## Dataset excerpts
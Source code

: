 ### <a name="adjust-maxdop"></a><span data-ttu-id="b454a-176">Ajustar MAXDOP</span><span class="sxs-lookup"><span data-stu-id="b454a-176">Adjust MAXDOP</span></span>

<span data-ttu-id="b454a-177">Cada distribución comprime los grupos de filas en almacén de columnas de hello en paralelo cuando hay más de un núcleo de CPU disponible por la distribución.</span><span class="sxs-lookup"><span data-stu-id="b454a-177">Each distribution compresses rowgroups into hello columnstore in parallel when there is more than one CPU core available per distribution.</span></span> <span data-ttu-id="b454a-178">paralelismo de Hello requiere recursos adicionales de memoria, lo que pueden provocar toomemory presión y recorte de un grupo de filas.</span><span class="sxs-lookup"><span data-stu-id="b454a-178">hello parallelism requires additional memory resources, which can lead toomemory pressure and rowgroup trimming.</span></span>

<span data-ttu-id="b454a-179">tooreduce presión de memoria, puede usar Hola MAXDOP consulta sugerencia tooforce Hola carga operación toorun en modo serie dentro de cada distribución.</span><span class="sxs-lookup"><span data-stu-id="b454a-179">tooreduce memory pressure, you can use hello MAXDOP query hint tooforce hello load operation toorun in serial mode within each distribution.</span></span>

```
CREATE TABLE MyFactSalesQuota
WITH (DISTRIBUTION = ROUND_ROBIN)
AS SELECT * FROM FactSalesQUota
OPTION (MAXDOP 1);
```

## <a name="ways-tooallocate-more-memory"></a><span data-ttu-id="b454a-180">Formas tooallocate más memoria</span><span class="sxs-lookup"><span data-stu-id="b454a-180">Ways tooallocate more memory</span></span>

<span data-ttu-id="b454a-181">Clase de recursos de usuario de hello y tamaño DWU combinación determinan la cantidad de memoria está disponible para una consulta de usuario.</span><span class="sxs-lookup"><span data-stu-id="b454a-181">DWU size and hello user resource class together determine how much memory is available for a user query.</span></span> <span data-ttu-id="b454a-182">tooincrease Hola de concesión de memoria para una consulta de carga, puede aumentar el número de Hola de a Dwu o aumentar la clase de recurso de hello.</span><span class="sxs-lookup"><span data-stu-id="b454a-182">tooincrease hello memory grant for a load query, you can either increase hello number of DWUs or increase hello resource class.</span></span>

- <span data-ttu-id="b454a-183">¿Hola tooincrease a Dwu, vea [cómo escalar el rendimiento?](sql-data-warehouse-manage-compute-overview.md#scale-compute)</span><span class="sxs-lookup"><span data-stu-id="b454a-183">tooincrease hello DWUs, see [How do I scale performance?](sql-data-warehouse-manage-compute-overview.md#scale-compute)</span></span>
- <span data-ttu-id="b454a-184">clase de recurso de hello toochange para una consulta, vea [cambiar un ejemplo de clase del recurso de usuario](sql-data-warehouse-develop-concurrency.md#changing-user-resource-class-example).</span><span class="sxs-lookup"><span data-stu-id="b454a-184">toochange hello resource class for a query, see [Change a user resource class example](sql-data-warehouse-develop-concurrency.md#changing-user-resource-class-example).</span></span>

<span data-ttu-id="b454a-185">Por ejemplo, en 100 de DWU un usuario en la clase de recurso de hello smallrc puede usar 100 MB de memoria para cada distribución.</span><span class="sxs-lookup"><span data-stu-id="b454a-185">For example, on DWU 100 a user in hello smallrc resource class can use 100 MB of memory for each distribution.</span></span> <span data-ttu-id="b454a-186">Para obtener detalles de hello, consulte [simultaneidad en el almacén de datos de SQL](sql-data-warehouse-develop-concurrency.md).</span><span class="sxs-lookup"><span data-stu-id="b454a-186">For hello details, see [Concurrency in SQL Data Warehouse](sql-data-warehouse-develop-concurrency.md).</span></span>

## Instructions to follow
Checking the material above line by line, count those that include the string "pressure". Give the number alone.

## Result of the exercise
2